Lesfrancais.press : Avec le plan Climat scolaire que l’AEFE met en œuvre depuis la rentrée 2023, l’agence a constitué un réseau de formateurs, à raison de deux à trois formateurs par zone. Où en est le déploiement ?
AEFE : « Pour accompagner les établissements, une offre de formation est proposée dans chacune des zones géographiques du réseau. Elle cible principalement les équipes qui seront chargées du déploiement de pHARe dans les établissements. Cette stratégie de formation s’appuie sur le réseau des 34 formateurs et formatrices « Climat scolaire » à raison de 2 ou 3 formateurs du 1er et du 2d degrés par zone, formés à l’occasion d’un séminaire annuel. Ces formateurs sont à ce jour déployés sur l’ensemble du réseau. Ils inscrivent leur action dans le cadre du plan général de formation de l’AEFE et accompagnent les équipes au déploiement du dispositif pHARe. Cette initiative a été bien accueillie par les établissements, démontrant un réel besoin de soutien et de formation dans la lutte contre le harcèlement. »
Lesfrancais.press : Quelles sont les actions prévues au cours de cette année scolaire ?
AEFE : « Nous poursuivons le déploiement du programme de prévention et de lutte contre le harcèlement au sein du réseau ainsi que, pour les établissements volontaires, la mesure du climat scolaire avec la passation et l’analyse des enquêtes locales de climat scolaire (ELCS). Un dispositif de signalement type « faits établissements » a également été mis en place durant l’année 2023-2024 et nous envisageons la création d’un dispositif de signalement à l’attention des familles et des élèves.
L’AEFE mène à ce titre une politique ambitieuse et volontariste, à l’instar de celle portée par le ministère de l’Éducation nationale, sur l’amélioration du climat scolaire au sein des établissements d’enseignement français à l’étranger. »

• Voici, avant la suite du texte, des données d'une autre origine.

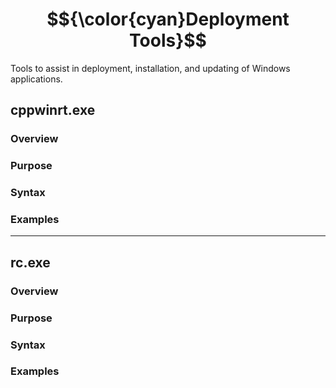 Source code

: # $${\color{cyan}Deployment Tools}$$

Tools to assist in deployment, installation, and updating of Windows applications.


<div id="cppwinrtexe"><h2>cppwinrt.exe</h2></div>

### Overview

### Purpose

### Syntax

### Examples

----------------------------------------

## rc.exe

### Overview

### Purpose

### Syntax

### Examples
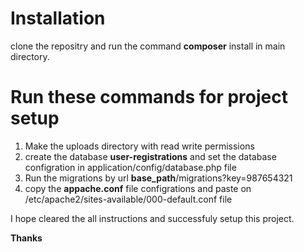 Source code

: # Installation

clone the repositry and run the command **composer** install in main directory.

# Run these commands for project setup

1) Make the uploads directory with read write permissions
2) create the database **user-registrations** and set the database configration in application/config/database.php file
3) Run the migrations by url **base_path**/migrations?key=987654321 
4) copy the **appache.conf** file configrations and paste on /etc/apache2/sites-available/000-default.conf file

I hope cleared the all instructions and successfuly setup this project.

**Thanks**
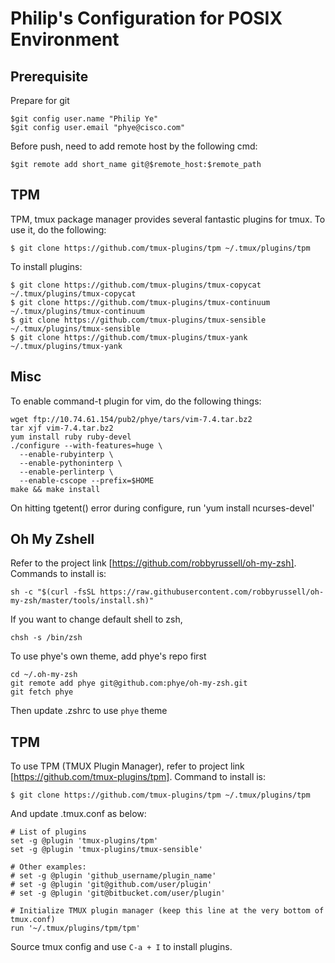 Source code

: Philip's Configuration for POSIX Environment
============================================

Prerequisite
------------

Prepare for git

    $git config user.name "Philip Ye"
    $git config user.email "phye@cisco.com"

Before push, need to add remote host by the following cmd:

    $git remote add short_name git@$remote_host:$remote_path

TPM
---
TPM, tmux package manager provides several fantastic plugins for tmux. 
To use it, do the following:

    $ git clone https://github.com/tmux-plugins/tpm ~/.tmux/plugins/tpm

To install plugins:

    $ git clone https://github.com/tmux-plugins/tmux-copycat ~/.tmux/plugins/tmux-copycat
    $ git clone https://github.com/tmux-plugins/tmux-continuum ~/.tmux/plugins/tmux-continuum
    $ git clone https://github.com/tmux-plugins/tmux-sensible ~/.tmux/plugins/tmux-sensible
    $ git clone https://github.com/tmux-plugins/tmux-yank ~/.tmux/plugins/tmux-yank

Misc
----
To enable command-t plugin for vim, do the following things:

    wget ftp://10.74.61.154/pub2/phye/tars/vim-7.4.tar.bz2
    tar xjf vim-7.4.tar.bz2
    yum install ruby ruby-devel 
    ./configure --with-features=huge \
      --enable-rubyinterp \
      --enable-pythoninterp \
      --enable-perlinterp \
      --enable-cscope --prefix=$HOME
    make && make install
 
On hitting tgetent() error during configure, run 'yum install ncurses-devel'


Oh My Zshell
------------
Refer to the project link [https://github.com/robbyrussell/oh-my-zsh]. Commands to install is:
  
    sh -c "$(curl -fsSL https://raw.githubusercontent.com/robbyrussell/oh-my-zsh/master/tools/install.sh)"

If you want to change default shell to zsh,
  
    chsh -s /bin/zsh

To use phye's own theme, add phye's repo first

    cd ~/.oh-my-zsh
    git remote add phye git@github.com:phye/oh-my-zsh.git
    git fetch phye

Then update .zshrc to use `phye` theme
    
TPM
---
To use TPM (TMUX Plugin Manager), refer to project link [https://github.com/tmux-plugins/tpm]. Command 
to install is:

    $ git clone https://github.com/tmux-plugins/tpm ~/.tmux/plugins/tpm

And update .tmux.conf as below:

    # List of plugins
    set -g @plugin 'tmux-plugins/tpm'
    set -g @plugin 'tmux-plugins/tmux-sensible'

    # Other examples:
    # set -g @plugin 'github_username/plugin_name'
    # set -g @plugin 'git@github.com/user/plugin'
    # set -g @plugin 'git@bitbucket.com/user/plugin'

    # Initialize TMUX plugin manager (keep this line at the very bottom of tmux.conf)
    run '~/.tmux/plugins/tpm/tpm'

Source tmux config and use `C-a + I` to install plugins.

Lesfrancais.press : Enfin un dispositif de recueil et de traitement des signalements d'actes de violence, de discrimination, de harcèlement moral ou sexuel et d'agissements sexistes à l'Agence pour l'enseignement français à l'étranger est en cours de déploiement. Quel sera son rôle ? Qu’en attendre ?
AEFE : « Actuellement deux dispositifs transitoires de signalement existent depuis 2021 : l’accès à la cellule « Tolérance zéro » du ministère de l’Europe et des affaires étrangères pour les agentes et agents du siège, et une procédure pilotée par la direction des ressources humaines de l’AEFE pour les personnels du réseau.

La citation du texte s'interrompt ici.